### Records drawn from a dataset
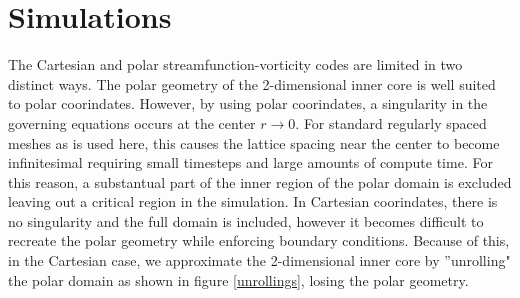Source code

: \documentclass{article}
\begin{document}
\section*{Simulations}
The Cartesian and polar streamfunction-vorticity codes are limited in two 
distinct ways. The polar geometry of the 2-dimensional inner core is well 
suited to polar coorindates. However, by using polar coorindates, a 
singularity in the governing equations occurs at the center 
$r \rightarrow 0$. For standard regularly spaced meshes as is used here, 
this causes the lattice spacing near the center to become infinitesimal 
requiring small timesteps and large amounts of compute time. For this 
reason, a substantual part of the inner region of the polar domain is excluded leaving out a 
critical region in the simulation. In Cartesian coorindates, there is no 
singularity and the full domain is included, however it becomes difficult 
to recreate the polar geometry while enforcing boundary conditions. Because of this, in the Cartesian case, we approximate the 2-dimensional inner core 
by ''unrolling" the polar domain as shown in figure \ref{unrollings}, losing the polar geometry.
\end{document}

### Exercise details
Write out only the lines that run from the line containing "0$. For standard" through the line containing "requiring small timesteps", both included, exactly as they appear above.

### Answer box
$r \rightarrow 0$. For standard regularly spaced meshes as is used here, 
this causes the lattice spacing near the center to become infinitesimal 
requiring small timesteps and large amounts of compute time. For this 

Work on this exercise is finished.